Garber is not a beginner when it comes to rejection.

“Once you decide that your manuscript is ready to shop, don’t get discouraged if things don’t work out right away. Remember that your path is as unique as your story,” Garber said. “It took me almost a decade to get published; in that time, I wrote five completed novels, and every single one of them was rejected. So if you start to feel defeated by an abundance of nos, don’t give up—hold on for your yes.”

Garber says that the best idea she adopted for her writing was to form a critique group.

“We were a handful of aspiring authors who met up every other weekend to workshop our chapters and offer feedback,” Garber said. “Even now, we continue to be sources of support for each other.”

On "Lobizona"

Manu’s dual identity as a human and a werewolf is a threat to both her worlds, and rather than having two homes, she’s left with none. As an immigrant, this sense of homelessness is one Garber has struggled with her whole life as well.

“Lobizona is the book teen-me needed—a YA fantasy about Latinx brujas and lobizones who speak my languages, share my cultures, and make me swoon,” Garber said. “I wrote the story as an exploration of the immigrant identity. "Lobizona" is about what it’s like to come from two worlds but belong to neither. To speak two languages but still lack the vocabulary to define yourself.”

Inspiration for "Lobizona"

The inspiration behind the worldbuilding of "Lobizona" is a curious Argentine law that is still in effect today: ley de padrinazgo presidencial 20.843. It declares the President of Argentina godparent to the seventh consecutive son or daughter in a family.

“When I researched the history of this law, I came across a superstition that claims seventh daughters will be born brujas and seventh sons will be lobizones,” Garber said. “I knew I wanted to write about it, but rather than a straightforward fantasy, I opted to explore the mythologies we weave with our words every day.”

"Lobizona is a treatise on labels and a warning of what happens when we take language too literally," Garber said.

The Best Part

“Writing this book was one of the most liberating experiences I’ve had as an author because I was able to think in my true tongue—Spanglish,” Garber said. “Freeing myself from the constraints of sticking to one language really helped me connect to these characters and their worlds. As a result, I think Manu is my most natural narrative voice.”

Relatable Characters

Garber relates to Lobozona’s protagonist Manu the most because they love the same books.
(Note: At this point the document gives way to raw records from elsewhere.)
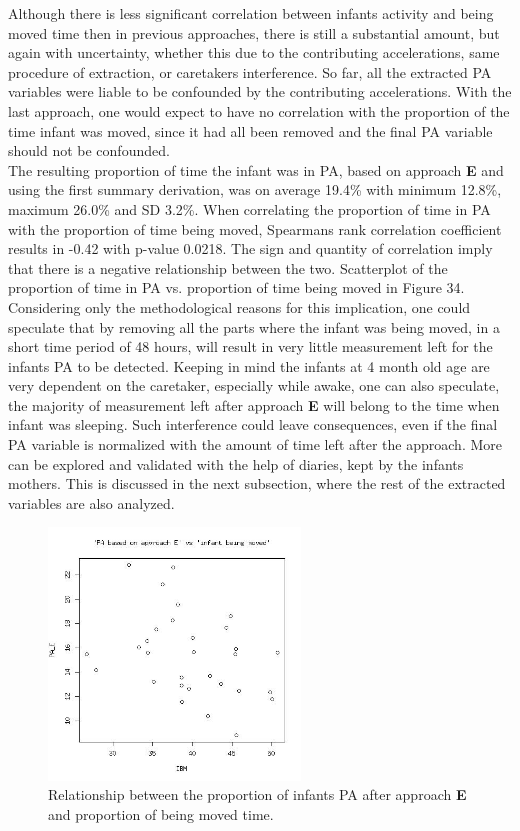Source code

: \documentclass{article}
\begin{document}
{Although there is less significant correlation between infants activity and being moved time then in previous approaches, there is still a substantial amount, but again with uncertainty, whether this due to the contributing accelerations, same procedure of extraction, or caretakers interference. So far, all the extracted PA variables were liable to be confounded by the contributing accelerations. With the last approach, one would expect to have no correlation with the proportion of the time infant was moved, since it had all been removed and the final PA variable should not be confounded. \\
The resulting proportion of time the infant was in PA, based on approach \textbf{E} and using the first summary derivation, was on average 19.4\% with minimum 12.8\%, maximum 26.0\% and SD 3.2\%. When correlating the proportion of time in PA with the proportion of time being moved, Spearmans rank correlation coefficient results in -0.42 with p-value 0.0218. The sign and quantity of correlation imply that there is a negative relationship between the two. Scatterplot of the proportion of time in PA vs. proportion of time being moved in Figure 34. Considering only the methodological reasons for this implication, one could speculate that by removing all the parts where the infant was being moved, in a short time period of 48 hours, will result in very little measurement left for the infants PA to be detected. Keeping in mind the infants at 4 month old age are very dependent on the caretaker, especially while awake, one can also speculate, the majority of measurement left after approach \textbf{E} will belong to the time when infant was sleeping. Such interference could leave consequences, even if the final PA variable is normalized with the amount of time left after the approach. More can be explored and validated with the help of diaries, kept by the infants mothers. This is discussed in the next subsection, where the rest of the extracted variables are also analyzed. 
 \begin{figure}[h!]
\includegraphics[width=6.7cm, height=6.7cm]{scatterplotPAEIBM.jpg}
\caption{Relationship between the proportion of infants PA after approach \textbf{E} and proportion of being moved time.}
\end{figure}
\\

}
\end{document}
“Since she’s grown up isolated from kids her age, stories have always kept her company,” Garber said. “In addition to English, Spanish, and Spanglish, she and I share a bookish language—and it’s where we feel the most fluent. Since she’s grown up isolated from kids her age, stories have always kept her company. In addition to English, Spanish, and Spanglish, she and I share a bookish language—and it’s where we feel the most fluent.”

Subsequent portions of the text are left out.